If we take the derivative of this expression w.r.t \(\theta\) both sums which only contain \(x_i\) will be reduced to 0, and since the derivative of the sum is equal to the sum of the derivatives it is eay to compute the rest of the terms:

$$ \begin{align} \frac{\partial\,C(\theta)}{\partial\theta} &= \frac{\partial}{\partial\theta}\bigg(\sum_{x_i \leq \theta} \theta - \sum_{x_i > \theta} \theta\bigg)\\ &= \sum_{x_i \leq \theta} \frac{\partial\,\theta}{\partial\theta} - \sum_{x_i > \theta} \frac{\partial\,\theta}{\partial\theta}\\ &= \sum_{x_i \leq \theta} 1 - \sum_{x_i > \theta} 1\\ \end{align} $$

There we have a simple definition of the derivative of our cost function w.r.t to the parameter we wish to optimize.

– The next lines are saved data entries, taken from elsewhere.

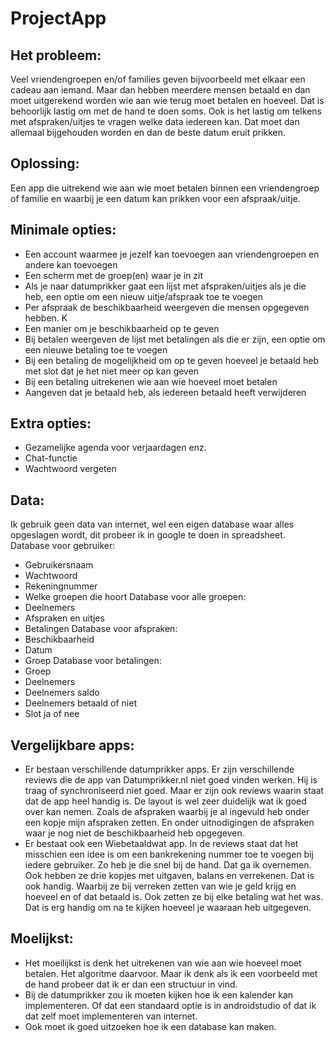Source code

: # ProjectApp

## Het probleem:

Veel vriendengroepen en/of families geven bijvoorbeeld met elkaar een cadeau aan iemand. Maar dan hebben meerdere mensen betaald en dan moet uitgerekend worden wie aan wie terug moet betalen en hoeveel. Dat is behoorlijk lastig om met de hand te doen soms. 
Ook is het lastig om telkens met afspraken/uitjes te vragen welke data iedereen kan. Dat moet dan allemaal bijgehouden worden en dan de beste datum eruit prikken.

## Oplossing:

Een app die uitrekend wie aan wie moet betalen binnen een vriendengroep of familie en waarbij je een datum kan prikken voor een afspraak/uitje.

## Minimale opties:
-	Een account waarmee je jezelf kan toevoegen aan vriendengroepen en andere kan toevoegen
-	Een scherm met de groep(en) waar je in zit
-	Als je naar datumprikker gaat een lijst met afspraken/uitjes als je die heb, een optie om een nieuw uitje/afspraak toe te voegen
-	Per afspraak de beschikbaarheid weergeven die mensen opgegeven hebben. K
-	Een manier om je beschikbaarheid op te geven
-	Bij betalen weergeven de lijst met betalingen als die er zijn, een optie om een nieuwe betaling toe te voegen
-	Bij een betaling de mogelijkheid om op te geven hoeveel je betaald heb met slot dat je het niet meer op kan geven
-	Bij een betaling uitrekenen wie aan wie hoeveel moet betalen
-	Aangeven dat je betaald heb, als iedereen betaald heeft verwijderen

## Extra opties:
-	Gezamelijke agenda voor verjaardagen enz.
-	Chat-functie
-	Wachtwoord vergeten

## Data:
 
Ik gebruik geen data van internet, wel een eigen database waar alles opgeslagen wordt, dit probeer ik in google te doen in spreadsheet. 
Database voor gebruiker:
-	Gebruikersnaam
-	Wachtwoord
-	Rekeningnummer
-	Welke groepen die hoort
Database voor alle groepen:
-	Deelnemers
-	Afspraken en uitjes
-	Betalingen
Database voor afspraken:
-	Beschikbaarheid
-	Datum
-	Groep 
Database voor betalingen:
-	Groep
-	Deelnemers
-	Deelnemers saldo
-	Deelnemers betaald of niet
-	Slot ja of nee

## Vergelijkbare apps:

-	Er bestaan verschillende datumprikker apps. Er zijn verschillende reviews die de app van Datumprikker.nl niet goed vinden werken. Hij is traag of synchroniseerd niet goed. Maar er zijn ook reviews waarin staat dat de app heel handig is. De layout is wel zeer duidelijk wat ik goed over kan nemen. Zoals de afspraken waarbij je al ingevuld heb onder een kopje mijn afspraken zetten. En onder uitnodigingen de afspraken waar je nog niet de beschikbaarheid heb opgegeven.
-	Er bestaat ook een Wiebetaaldwat app. In de reviews staat dat het misschien een idee is om een bankrekening nummer toe te voegen bij iedere gebruiker. Zo heb je die snel bij de hand. Dat ga ik overnemen. Ook hebben ze drie kopjes met uitgaven, balans en verrekenen. Dat is ook handig. Waarbij ze bij verreken zetten van wie je geld krijg en hoeveel en of dat betaald is. Ook zetten ze bij elke betaling wat het was. Dat is erg handig om na te kijken hoeveel je waaraan heb uitgegeven.

## Moelijkst:

-	Het moeilijkst is denk het uitrekenen van wie aan wie hoeveel moet betalen. Het algoritme daarvoor. Maar ik denk als ik een voorbeeld met de hand probeer dat ik er dan een structuur in vind. 
-	Bij de datumprikker zou ik moeten kijken hoe ik een kalender kan implementeren. Of dat een standaard optie is in androidstudio of dat ik dat zelf moet implementeren van internet. 
-	Ook moet ik goed uitzoeken hoe ik een database kan maken. 

  
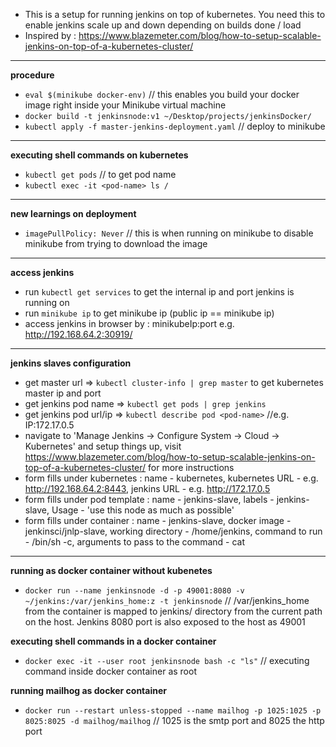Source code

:- This is a setup for running jenkins on top of kubernetes. You need this to enable jenkins scale up and down depending on builds done / load
- Inspired by : https://www.blazemeter.com/blog/how-to-setup-scalable-jenkins-on-top-of-a-kubernetes-cluster/

---
**procedure**
- `eval $(minikube docker-env)` // this enables you build your docker image right inside your Minikube virtual machine
- `docker build -t jenkinsnode:v1 ~/Desktop/projects/jenkinsDocker/`
- `kubectl apply -f master-jenkins-deployment.yaml` // deploy to minikube

---
**executing shell commands on kubernetes**
- `kubectl get pods` // to get pod name
- `kubectl exec -it <pod-name> ls /`

---
**new learnings on deployment**
- `imagePullPolicy: Never` // this is when running on minikube to disable minikube from trying to download the image

---
**access jenkins**
- run `kubectl get services` to get the internal ip and port jenkins is running on
- run `minikube ip` to get minikube ip (public ip == minikube ip)
- access jenkins in browser by : minikubeIp:port e.g. http://192.168.64.2:30919/

---
**jenkins slaves configuration**
- get master url => `kubectl cluster-info | grep master` to get kubernetes master ip and port
- get jenkins pod name => `kubectl get pods | grep jenkins`
- get jenkins pod url/ip => `kubectl describe pod <pod-name>` //e.g. IP:172.17.0.5
- navigate to 'Manage Jenkins -> Configure System -> Cloud -> Kubernetes' and setup things up, visit https://www.blazemeter.com/blog/how-to-setup-scalable-jenkins-on-top-of-a-kubernetes-cluster/ for more instructions
- form fills under kubernetes : name - kubernetes, kubernetes URL - e.g. http://192.168.64.2:8443, jenkins URL - e.g. http://172.17.0.5
- form fills under pod template : name - jenkins-slave, labels - jenkins-slave, Usage - 'use this node as much as possible'
- form fills under container : name - jenkins-slave, docker image - jenkinsci/jnlp-slave, working directory - /home/jenkins, command to run - /bin/sh -c, arguments to pass to the command - cat



--------------------------------------------------------------------------
**running as docker container without kubenetes**
- `docker run --name jenkinsnode -d -p 49001:8080 -v ~/jenkins:/var/jenkins_home:z -t jenkinsnode` // /var/jenkins_home from the container is mapped to jenkins/ directory from the current path on the host. Jenkins 8080 port is also exposed to the host as 49001

**executing shell commands in a docker container**
- `docker exec -it --user root jenkinsnode bash -c "ls"` // executing command inside docker container as root

**running mailhog as docker container**
- `docker run --restart unless-stopped --name mailhog -p 1025:1025 -p 8025:8025 -d mailhog/mailhog` // 1025 is the smtp port and 8025 the http port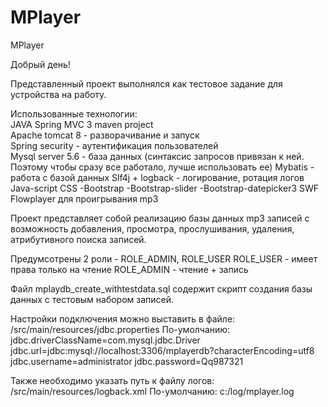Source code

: # MPlayer
MPlayer

Добрый день!

Представленный проект выполнялся как тестовое задание для устройства на работу.

Использованные технологии:<br />
JAVA Spring MVC 3 maven project<br />
Apache tomcat 8 - разворачивание и запуск<br />
Spring security - аутентификация пользователей<br />
Mysql server 5.6 - база данных (синтаксис запросов привязан к ней. Поэтому чтобы сразу все работало, лучше использовать ее)
Mybatis - работа с базой данных
Slf4j + logback - логирование, ротация логов
Java-script
CSS
-Bootstrap
-Bootstrap-slider
-Bootstrap-datepicker3
SWF Flowplayer для проигрывания mp3

Проект представляет собой реализацию базы данных mp3 записей с возможность добавления, просмотра, прослушивания, удаления, атрибутивного поиска записей.

Предумсотрены 2 роли - ROLE_ADMIN, ROLE_USER
ROLE_USER - имеет права только на чтение
ROLE_ADMIN - чтение + запись

Файл mplaydb_create_withtestdata.sql содержит скрипт создания базы данных с тестовым набором записей.

Настройки подключения можно выставить в файле: /src/main/resources/jdbc.properties
По-умолчанию:
jdbc.driverClassName=com.mysql.jdbc.Driver
jdbc.url=jdbc:mysql://localhost:3306/mplayerdb?characterEncoding=utf8
jdbc.username=administrator
jdbc.password=Qq987321

Также необходимо указать путь к файлу логов: /src/main/resources/logback.xml
По-умолчанию: 
<file>c:/log/mplayer.log</file>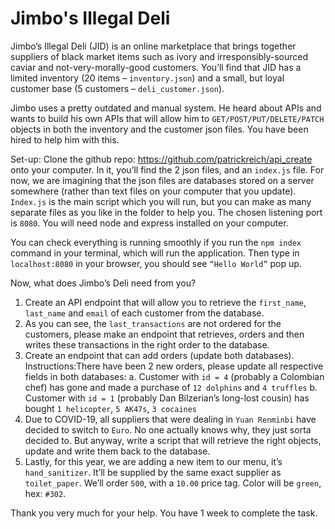 # Jimbo's Illegal Deli

Jimbo’s Illegal Deli (JID) is an online marketplace that brings together suppliers of black market items such as ivory and irresponsibly-sourced caviar and not-very-morally-good customers. You’ll find that JID has a limited inventory (20 items – `inventory.json`) and a small, but loyal customer base (5 customers – `deli_customer.json`). 

Jimbo uses a pretty outdated and manual system. He heard about APIs and wants to build his own APIs that will allow him to `GET/POST/PUT/DELETE/PATCH` objects in both the inventory and the customer json files. You have been hired to help him with this. 

Set-up: Clone the github repo: https://github.com/patrickreich/api_create onto your computer. In it, you’ll find the 2 json files, and an `index.js` file. For now, we are imagining that the json files are databases stored on a server somewhere (rather than text files on your computer that you update). `Index.js` is the main script which you will run, but you can make as many separate files as you like in the folder to help you. The chosen listening port is `8080`. You will need node and express installed on your computer. 

You can check everything is running smoothly if you run the `npm index` command in your terminal, which will run the application. Then type in `localhost:8080` in your browser, you should see `“Hello World”` pop up.

Now, what does Jimbo’s Deli need from you?

1.	Create an API endpoint that will allow you to retrieve the `first_name`, `last_name` and `email` of each customer from the database.
2.	As you can see, the `last_transactions` are not ordered for the customers, please make an endpoint that retrieves, orders and then writes these transactions in the right order to the database. 
3.	Create an endpoint that can add orders (update both databases).
Instructions:There have been 2 new orders, please update all respective fields in both databases:
a.	Customer with `id = 4` (probably a Colombian chef) has gone and made a purchase of `12 dolphins` and `4 truffles`
b.	Customer with `id = 1` (probably Dan Bilzerian’s long-lost cousin) has bought `1 helicopter`, `5 AK47s`, `3 cocaines`  
4.	Due to COVID-19, all suppliers that were dealing in `Yuan Renminbi` have decided to switch to `Euro`. No one actually knows why, they just sorta decided to. But anyway, write a script that will retrieve the right objects, update and write them back to the database.
5.	Lastly, for this year, we are adding a new item to our menu, it’s `hand_sanitizer`. It’ll be supplied by the same exact supplier as `toilet_paper`. We’ll order `500`, with a `10.00` price tag. Color will be `green`, hex: `#302`.

Thank you very much for your help. You have 1 week to complete the task. 
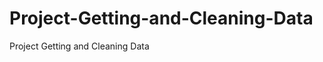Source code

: Project-Getting-and-Cleaning-Data
=================================

Project Getting and Cleaning Data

Now to find \(\theta^*\) we simply need to find where the derivative is equal to 0:

$$ \begin{align} & \frac{\partial\,C(\theta^*)}{\partial\theta} = 0 \\ \Leftrightarrow & \sum_{x_i \leq \theta} 1 - \sum_{x_i > \theta} 1 = 0 \\ \Leftrightarrow & \sum_{x_i \leq \theta} 1 = \sum_{x_i > \theta} 1 \end{align} $$

You will notice that for our derivative to be equal to 0 we need to have as many points \(\leq\theta^* \) as there are points \(>\theta^* \), which is exaclty the definition of the median.
Take a minute to work through it by yourself and make sure I haven’t made any mistakes but by now it should make sense why the median is the optimal solution in our problem.

The second problem

As is usual in advent of code problems, getting the correct answer in the first problem unlocks a second, harder, problem which builds upon the first. In our case the setting is the same except that we misunderstood the fuel usage of the crab submarines. Instead of using up 1 unit of fuel per unit of distance, they use up an additional unit of fuel for each unit of distance covered. For instance, a crab submarine that will travel 3 units of distance will use up \(1 + 2 + 3 = 6\) units of fuel.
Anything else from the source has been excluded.